Raw data:
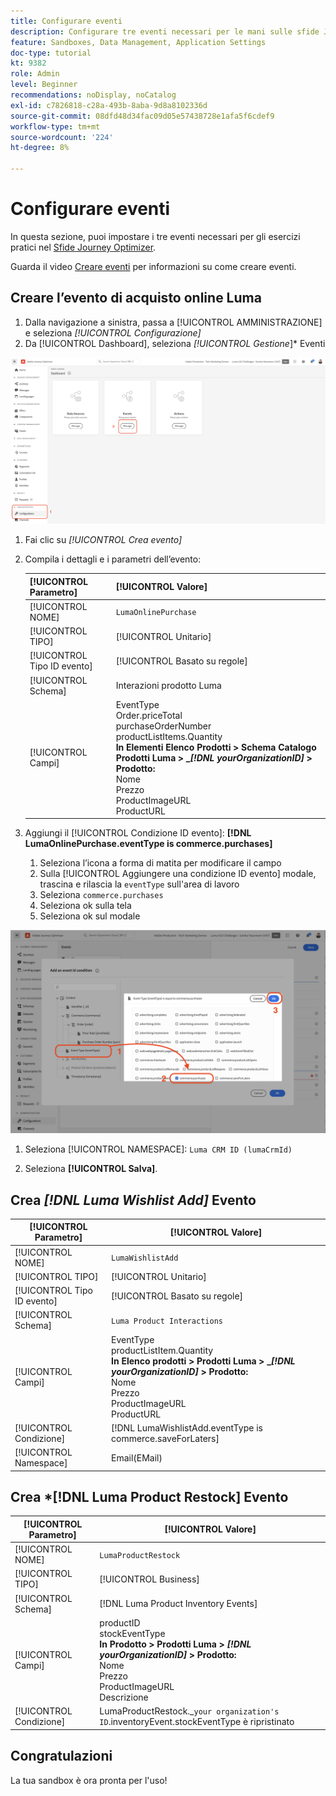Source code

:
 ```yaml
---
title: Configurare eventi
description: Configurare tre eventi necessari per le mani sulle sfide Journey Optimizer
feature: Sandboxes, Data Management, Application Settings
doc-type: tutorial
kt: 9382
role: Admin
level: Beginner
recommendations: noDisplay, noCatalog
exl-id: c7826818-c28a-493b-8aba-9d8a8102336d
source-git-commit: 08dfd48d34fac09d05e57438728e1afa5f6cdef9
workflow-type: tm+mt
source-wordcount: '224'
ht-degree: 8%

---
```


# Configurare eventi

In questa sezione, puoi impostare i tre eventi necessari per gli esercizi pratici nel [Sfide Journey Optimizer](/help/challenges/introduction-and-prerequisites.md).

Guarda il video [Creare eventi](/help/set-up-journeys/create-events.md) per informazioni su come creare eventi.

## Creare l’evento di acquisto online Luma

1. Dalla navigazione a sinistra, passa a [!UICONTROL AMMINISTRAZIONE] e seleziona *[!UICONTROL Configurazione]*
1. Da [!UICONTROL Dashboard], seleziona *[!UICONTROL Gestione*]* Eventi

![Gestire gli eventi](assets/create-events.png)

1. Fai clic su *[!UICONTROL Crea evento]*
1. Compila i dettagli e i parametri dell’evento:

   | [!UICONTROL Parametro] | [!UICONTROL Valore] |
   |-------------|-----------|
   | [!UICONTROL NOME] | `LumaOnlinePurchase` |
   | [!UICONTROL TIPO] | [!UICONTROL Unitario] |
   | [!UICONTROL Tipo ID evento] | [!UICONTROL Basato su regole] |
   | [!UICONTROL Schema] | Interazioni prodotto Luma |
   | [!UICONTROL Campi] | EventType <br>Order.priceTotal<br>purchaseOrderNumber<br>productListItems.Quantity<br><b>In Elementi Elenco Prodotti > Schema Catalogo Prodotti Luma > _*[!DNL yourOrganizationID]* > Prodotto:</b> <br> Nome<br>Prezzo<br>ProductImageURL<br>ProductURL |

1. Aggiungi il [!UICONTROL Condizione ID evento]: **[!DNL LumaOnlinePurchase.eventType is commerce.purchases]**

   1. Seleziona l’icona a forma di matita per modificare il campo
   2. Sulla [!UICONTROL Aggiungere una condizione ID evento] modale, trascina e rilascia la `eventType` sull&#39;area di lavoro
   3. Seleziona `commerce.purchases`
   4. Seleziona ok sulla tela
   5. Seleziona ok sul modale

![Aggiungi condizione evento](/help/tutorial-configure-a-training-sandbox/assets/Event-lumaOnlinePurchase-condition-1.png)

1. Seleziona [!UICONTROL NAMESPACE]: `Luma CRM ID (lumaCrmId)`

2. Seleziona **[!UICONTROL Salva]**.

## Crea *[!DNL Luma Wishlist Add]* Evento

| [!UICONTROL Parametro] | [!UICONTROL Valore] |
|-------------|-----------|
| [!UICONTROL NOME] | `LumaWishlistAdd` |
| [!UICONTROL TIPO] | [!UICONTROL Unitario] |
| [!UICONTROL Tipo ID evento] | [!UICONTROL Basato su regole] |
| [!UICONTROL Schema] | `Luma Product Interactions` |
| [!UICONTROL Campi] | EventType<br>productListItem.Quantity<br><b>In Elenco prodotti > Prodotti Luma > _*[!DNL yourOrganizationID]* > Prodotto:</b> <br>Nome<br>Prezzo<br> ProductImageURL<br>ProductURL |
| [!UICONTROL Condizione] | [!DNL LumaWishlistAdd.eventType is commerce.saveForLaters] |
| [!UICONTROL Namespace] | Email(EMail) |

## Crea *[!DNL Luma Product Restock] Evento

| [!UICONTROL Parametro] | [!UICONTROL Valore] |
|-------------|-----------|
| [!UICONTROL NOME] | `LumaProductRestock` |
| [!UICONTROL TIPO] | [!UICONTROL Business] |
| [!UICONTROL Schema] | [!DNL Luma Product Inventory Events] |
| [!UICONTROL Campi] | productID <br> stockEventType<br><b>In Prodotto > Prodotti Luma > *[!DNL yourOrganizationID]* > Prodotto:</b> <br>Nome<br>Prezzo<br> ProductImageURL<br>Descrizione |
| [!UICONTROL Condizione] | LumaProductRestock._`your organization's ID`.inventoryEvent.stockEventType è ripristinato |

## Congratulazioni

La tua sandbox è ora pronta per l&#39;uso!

Exercise aim: Each record above goes into the copy unchanged; the pictures do not.

Answer to this problem:
Source code

:
 ```yaml
---
title: Configurare eventi
description: Configurare tre eventi necessari per le mani sulle sfide Journey Optimizer
feature: Sandboxes, Data Management, Application Settings
doc-type: tutorial
kt: 9382
role: Admin
level: Beginner
recommendations: noDisplay, noCatalog
exl-id: c7826818-c28a-493b-8aba-9d8a8102336d
source-git-commit: 08dfd48d34fac09d05e57438728e1afa5f6cdef9
workflow-type: tm+mt
source-wordcount: '224'
ht-degree: 8%

---
```


# Configurare eventi

In questa sezione, puoi impostare i tre eventi necessari per gli esercizi pratici nel [Sfide Journey Optimizer](/help/challenges/introduction-and-prerequisites.md).

Guarda il video [Creare eventi](/help/set-up-journeys/create-events.md) per informazioni su come creare eventi.

## Creare l’evento di acquisto online Luma

1. Dalla navigazione a sinistra, passa a [!UICONTROL AMMINISTRAZIONE] e seleziona *[!UICONTROL Configurazione]*
1. Da [!UICONTROL Dashboard], seleziona *[!UICONTROL Gestione*]* Eventi

![Gestire gli eventi](assets/create-events.png)

1. Fai clic su *[!UICONTROL Crea evento]*
1. Compila i dettagli e i parametri dell’evento:

   | [!UICONTROL Parametro] | [!UICONTROL Valore] |
   |-------------|-----------|
   | [!UICONTROL NOME] | `LumaOnlinePurchase` |
   | [!UICONTROL TIPO] | [!UICONTROL Unitario] |
   | [!UICONTROL Tipo ID evento] | [!UICONTROL Basato su regole] |
   | [!UICONTROL Schema] | Interazioni prodotto Luma |
   | [!UICONTROL Campi] | EventType <br>Order.priceTotal<br>purchaseOrderNumber<br>productListItems.Quantity<br><b>In Elementi Elenco Prodotti > Schema Catalogo Prodotti Luma > _*[!DNL yourOrganizationID]* > Prodotto:</b> <br> Nome<br>Prezzo<br>ProductImageURL<br>ProductURL |

1. Aggiungi il [!UICONTROL Condizione ID evento]: **[!DNL LumaOnlinePurchase.eventType is commerce.purchases]**

   1. Seleziona l’icona a forma di matita per modificare il campo
   2. Sulla [!UICONTROL Aggiungere una condizione ID evento] modale, trascina e rilascia la `eventType` sull&#39;area di lavoro
   3. Seleziona `commerce.purchases`
   4. Seleziona ok sulla tela
   5. Seleziona ok sul modale

![Aggiungi condizione evento](/help/tutorial-configure-a-training-sandbox/assets/Event-lumaOnlinePurchase-condition-1.png)

1. Seleziona [!UICONTROL NAMESPACE]: `Luma CRM ID (lumaCrmId)`

2. Seleziona **[!UICONTROL Salva]**.

## Crea *[!DNL Luma Wishlist Add]* Evento

| [!UICONTROL Parametro] | [!UICONTROL Valore] |
|-------------|-----------|
| [!UICONTROL NOME] | `LumaWishlistAdd` |
| [!UICONTROL TIPO] | [!UICONTROL Unitario] |
| [!UICONTROL Tipo ID evento] | [!UICONTROL Basato su regole] |
| [!UICONTROL Schema] | `Luma Product Interactions` |
| [!UICONTROL Campi] | EventType<br>productListItem.Quantity<br><b>In Elenco prodotti > Prodotti Luma > _*[!DNL yourOrganizationID]* > Prodotto:</b> <br>Nome<br>Prezzo<br> ProductImageURL<br>ProductURL |
| [!UICONTROL Condizione] | [!DNL LumaWishlistAdd.eventType is commerce.saveForLaters] |
| [!UICONTROL Namespace] | Email(EMail) |

## Crea *[!DNL Luma Product Restock] Evento

| [!UICONTROL Parametro] | [!UICONTROL Valore] |
|-------------|-----------|
| [!UICONTROL NOME] | `LumaProductRestock` |
| [!UICONTROL TIPO] | [!UICONTROL Business] |
| [!UICONTROL Schema] | [!DNL Luma Product Inventory Events] |
| [!UICONTROL Campi] | productID <br> stockEventType<br><b>In Prodotto > Prodotti Luma > *[!DNL yourOrganizationID]* > Prodotto:</b> <br>Nome<br>Prezzo<br> ProductImageURL<br>Descrizione |
| [!UICONTROL Condizione] | LumaProductRestock._`your organization's ID`.inventoryEvent.stockEventType è ripristinato |

## Congratulazioni

La tua sandbox è ora pronta per l&#39;uso!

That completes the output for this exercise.